The paradox of it all naturally arises from love's maddening imperfections. It tugs at our heartstrings - in both directions - daily. It's the best and the worst of times; times are worst with and without it.
Women and men alike are acutely aware of love's duplicity - its good and its bad. Joni Mitchell put it into words for us when she sang so beautifully, "I've looked at love from both sides now."
Carrie, from Sex and the City, is a love guru. As precocious as Joni Mitchell, she translates the raw emotion from human relationships into words that beautifully represent a tangible perspective. She views both sides; we live vicariously through her perfect interpretation.
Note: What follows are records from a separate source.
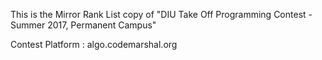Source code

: This is the Mirror Rank List copy of "DIU Take Off Programming Contest - Summer 2017, Permanent Campus"


Contest Platform : algo.codemarshal.org
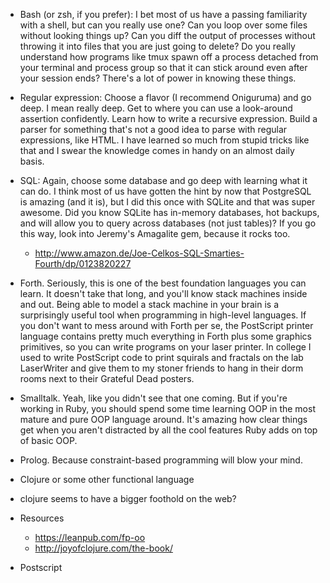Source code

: - Bash (or zsh, if you prefer): I bet most of us have a passing familiarity with
  a shell, but can you really use one? Can you loop over some files without
  looking things up? Can you diff the output of processes without throwing it
  into files that you are just going to delete? Do you really understand how
  programs like tmux spawn off a process detached from your terminal and process
  group so that it can stick around even after your session ends? There's a lot
  of power in knowing these things.

- Regular expression: Choose a flavor (I recommend Oniguruma) and go deep. I
  mean really deep. Get to where you can use a look-around assertion
  confidently. Learn how to write a recursive expression. Build a parser for
  something that's not a good idea to parse with regular expressions, like HTML.
  I have learned so much from stupid tricks like that and I swear the knowledge
  comes in handy on an almost daily basis.

- SQL: Again, choose some database and go deep with learning what it can do. I
  think most of us have gotten the hint by now that PostgreSQL is amazing (and
  it is), but I did this once with SQLite and that was super awesome. Did you
  know SQLite has in-memory databases, hot backups, and will allow you to query
  across databases (not just tables)? If you go this way, look into Jeremy's
  Amagalite gem, because it rocks too.
    - http://www.amazon.de/Joe-Celkos-SQL-Smarties-Fourth/dp/0123820227

- Forth. Seriously, this is one of the best foundation languages you can learn.
  It doesn't take that long, and you'll know stack machines inside and out.
  Being able to model a stack machine in your brain is a surprisingly useful
  tool when programming in high-level languages. If you don't want to mess
  around with Forth per se, the PostScript printer language contains pretty much
  everything in Forth plus some graphics primitives, so you can write programs
  on your laser printer. In college I used to write PostScript code to print
  squirals and fractals on the lab LaserWriter and give them to my stoner
  friends to hang in their dorm rooms next to their Grateful Dead posters.

- Smalltalk. Yeah, like you didn't see that one coming. But if you're working in
  Ruby, you should spend some time learning OOP in the most mature and pure OOP
  language around. It's amazing how clear things get when you aren't distracted
  by all the cool features Ruby adds on top of basic OOP.

- Prolog. Because constraint-based programming will blow your mind.

- Clojure or some other functional language
- clojure seems to have a bigger foothold on the web?
- Resources
    - https://leanpub.com/fp-oo
    - http://joyofclojure.com/the-book/

- Postscript
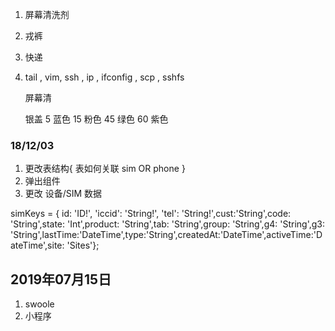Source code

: 1. 屏幕清洗剂
2. 戎裤
3. 快递
4. 
    <!-- cd, -->
    <!-- ls, -->
    <!-- grep, -->
    <!-- find, -->
    <!-- cp, -->
    <!-- mv, -->
    <!-- rm, -->
    <!-- tar, -->
    <!-- cat, -->
    tail ,
    vim,
    ssh ,
    ip ,
    ifconfig ,
    scp ,
    sshfs

    <!-- 便利贴 -->
    屏幕清
    
    银盖
      5 蓝色
    15 粉色
    45 绿色
    60 紫色
  

### 18/12/03
1. 更改表结构{
  表如何关联
  sim  OR  phone
}
2. 弹出组件
3. 更改 设备/SIM 数据

  simKeys = { id: 'ID!', 'iccid': 'String!', 'tel': 'String!',cust:'String',code: 'String',state: 'Int',product: 'String',tab: 'String',group: 'String',g4: 'String',g3: 'String',lastTime:'DateTime',type:'String',createdAt:'DateTime',activeTime:'DateTime',site: 'Sites'};

## 2019年07月15日
1. swoole
2. 小程序
    
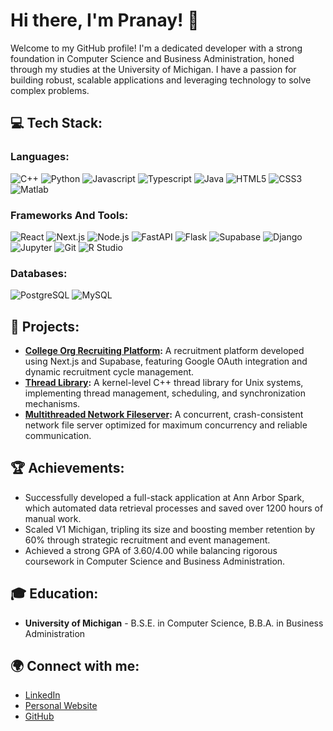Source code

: # Hi there, I'm Pranay! 👋

Welcome to my GitHub profile! I'm a dedicated developer with a strong foundation in Computer Science and Business Administration, honed through my studies at the University of Michigan. I have a passion for building robust, scalable applications and leveraging technology to solve complex problems.

## 💻 Tech Stack:

### Languages:
<p align="left">
  <img src="https://img.shields.io/badge/C++-%2300599C.svg?style=for-the-badge&logo=c%2B%2B&logoColor=white" alt="C++">
  <img src="https://img.shields.io/badge/Python-3670A0?style=for-the-badge&logo=python&logoColor=ffdd54" alt="Python">
  <img src="https://img.shields.io/badge/Javascript-%23323330.svg?style=for-the-badge&logo=javascript&logoColor=%23F7DF1E" alt="Javascript">
  <img src="https://img.shields.io/badge/Typescript-%23007ACC.svg?style=for-the-badge&logo=typescript&logoColor=white" alt="Typescript">
  <img src="https://img.shields.io/badge/Java-%23ED8B00.svg?style=for-the-badge&logo=java&logoColor=white" alt="Java">
  <img src="https://img.shields.io/badge/HTML5-%23E34F26.svg?style=for-the-badge&logo=html5&logoColor=white" alt="HTML5">
  <img src="https://img.shields.io/badge/CSS3-%231572B6.svg?style=for-the-badge&logo=css3&logoColor=white" alt="CSS3">
  <img src="https://img.shields.io/badge/Matlab-0076A8?style=for-the-badge&logo=mathworks&logoColor=white" alt="Matlab">
</p>

### Frameworks And Tools:
<p align="left">
  <img src="https://img.shields.io/badge/React-20232A?style=for-the-badge&logo=react&logoColor=61DAFB" alt="React">
  <img src="https://img.shields.io/badge/Next.js-000000?style=for-the-badge&logo=nextdotjs&logoColor=white" alt="Next.js">
  <img src="https://img.shields.io/badge/Node.js-339933?style=for-the-badge&logo=nodedotjs&logoColor=white" alt="Node.js">
  <img src="https://img.shields.io/badge/FastAPI-109989?style=for-the-badge&logo=FASTAPI&logoColor=white" alt="FastAPI">
  <img src="https://img.shields.io/badge/Flask-000000?style=for-the-badge&logo=flask&logoColor=white" alt="Flask">
  <img src="https://img.shields.io/badge/Supabase-3ECF8E?style=for-the-badge&logo=supabase&logoColor=white" alt="Supabase">
  <img src="https://img.shields.io/badge/Django-092E20?style=for-the-badge&logo=django&logoColor=white" alt="Django">
  <img src="https://img.shields.io/badge/Jupyter-F37626.svg?&style=for-the-badge&logo=Jupyter&logoColor=white" alt="Jupyter">
  <img src="https://img.shields.io/badge/Git-E44C30?style=for-the-badge&logo=git&logoColor=white" alt="Git">
  <img src="https://img.shields.io/badge/R%20Studio-75AADB?style=for-the-badge&logo=rstudio&logoColor=white" alt="R Studio">
</p>

### Databases:
<p align="left">
  <img src="https://img.shields.io/badge/PostgreSQL-316192?style=for-the-badge&logo=postgresql&logoColor=white" alt="PostgreSQL">
  <img src="https://img.shields.io/badge/MySQL-4479A1?style=for-the-badge&logo=mysql&logoColor=white" alt="MySQL">
</p>

## 🚀 Projects:
- **[College Org Recruiting Platform](https://github.com/gupranay/college-org-recruiting-platform):** A recruitment platform developed using Next.js and Supabase, featuring Google OAuth integration and dynamic recruitment cycle management.
- **[Thread Library](https://github.com/gupranay/thread-library):** A kernel-level C++ thread library for Unix systems, implementing thread management, scheduling, and synchronization mechanisms.
- **[Multithreaded Network Fileserver](https://github.com/gupranay/multithreaded-network-fileserver):** A concurrent, crash-consistent network file server optimized for maximum concurrency and reliable communication.

## 🏆 Achievements:
- Successfully developed a full-stack application at Ann Arbor Spark, which automated data retrieval processes and saved over 1200 hours of manual work.
- Scaled V1 Michigan, tripling its size and boosting member retention by 60% through strategic recruitment and event management.
- Achieved a strong GPA of 3.60/4.00 while balancing rigorous coursework in Computer Science and Business Administration.

## 🎓 Education:
- **University of Michigan** - B.S.E. in Computer Science, B.B.A. in Business Administration

## 🌍 Connect with me:
- [LinkedIn](https://linkedin.com/in/pranay-gupta1)
- [Personal Website](https://www.pranaygupta.dev)
- [GitHub](https://github.com/gupranay)

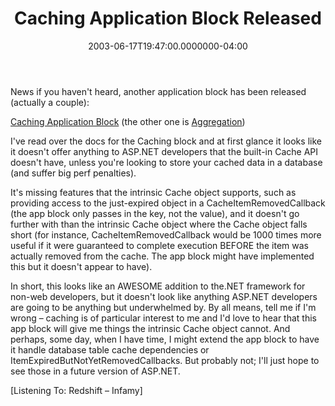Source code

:﻿---
title: Caching Application Block Released
date: "2003-06-17T19:47:00.0000000-04:00"
description: "News if you haven't heard, another application block has been released (actually a couple):"
featuredImage: img/8862-featured.png
---

News if you haven't heard, another application block has been released (actually a couple):

[Caching Application Block](http://msdn.microsoft.com/library/default.asp?url=/library/en-us/dnpag/html/Cachingblock.asp) (the other one is [Aggregation](http://msdn.microsoft.com/library/default.asp?url=/library/en-us/dnpag/html/ServiceAgg.asp))

I've read over the docs for the Caching block and at first glance it looks like it doesn't offer anything to ASP.NET developers that the built-in Cache API doesn't have, unless you're looking to store your cached data in a database (and suffer big perf penalties).

It's missing features that the intrinsic Cache object supports, such as providing access to the just-expired object in a CacheItemRemovedCallback (the app block only passes in the key, not the value), and it doesn't go further with than the intrinsic Cache object where the Cache object falls short (for instance, CacheItemRemovedCallback would be 1000 times more useful if it were guaranteed to complete execution BEFORE the item was actually removed from the cache. The app block might have implemented this but it doesn't appear to have).

In short, this looks like an AWESOME addition to the.NET framework for non-web developers, but it doesn't look like anything ASP.NET developers are going to be anything but underwhelmed by. By all means, tell me if I'm wrong – caching is of particular interest to me and I'd love to hear that this app block will give me things the intrinsic Cache object cannot. And perhaps, some day, when I have time, I might extend the app block to have it handle database table cache dependencies or ItemExpiredButNotYetRemovedCallbacks. But probably not; I'll just hope to see those in a future version of ASP.NET.

\[Listening To: Redshift – Infamy]

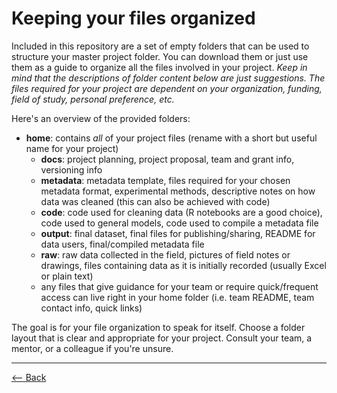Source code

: # Keeping your files organized

Included in this repository are a set of empty folders that can be used to structure your master project folder. You can download them or just use them as a guide to organize all the files involved in your project. *Keep in mind that the descriptions of folder content below are just suggestions. The files required for your project are dependent on your organization, funding, field of study, personal preference, etc.*

Here's an overview of the provided folders:
   - **home**: contains *all* of your project files (rename with a short but useful name for your project)
      - **docs**: project planning, project proposal, team and grant info, versioning info
      - **metadata**: metadata template, files required for your chosen metadata format, experimental methods, descriptive notes on how data was cleaned (this can also be achieved with code)
      - **code**: code used for cleaning data (R notebooks are a good choice), code used to general models, code used to compile a metadata file
      - **output**: final dataset, final files for publishing/sharing, README for data users, final/compiled metadata file
      - **raw**: raw data collected in the field, pictures of field notes or drawings, files containing data as it is initially recorded (usually Excel or plain text)
      - any files that give guidance for your team or require quick/frequent access can live right in your home folder (i.e. team README, team contact info, quick links)

The goal is for your file organization to speak for itself. Choose a folder layout that is clear and appropriate for your project. Consult your team, a mentor, or a colleague if you're unsure.

-----------

[<--  Back](README.md)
Recall the scene in Sex and the City when Carrie and Aidan, estranged lovers, meet again. They see each other for the first time in years after an emotionally draining breakup. Their surprise unplanned rendezvous at the corner is the quintessential scene that displays love's true colors - from both sides.
The scene begins with Carrie happily walking down the street when she suddenly notices Aidan, walking ahead of her, from behind. One can virtually see their shared memories flashing through her mind as her heart beats out of her chest. As he slowly turns towards her, she realizes he's carrying a baby. She is stunned.
They acknowledge one another and begin a short, uncomfortable, yet polite conversation. She looks at the baby and clumsily says to Aidan, "Oh, um, congratulations!" with a painfully forced smile that was blatantly unsuccessful at concealing her internal anguish and regret. Aidan happily replies, "Thank you, he's beautiful, right?" Carrie's face, despite her best efforts, evinces every part of her emotional nausea.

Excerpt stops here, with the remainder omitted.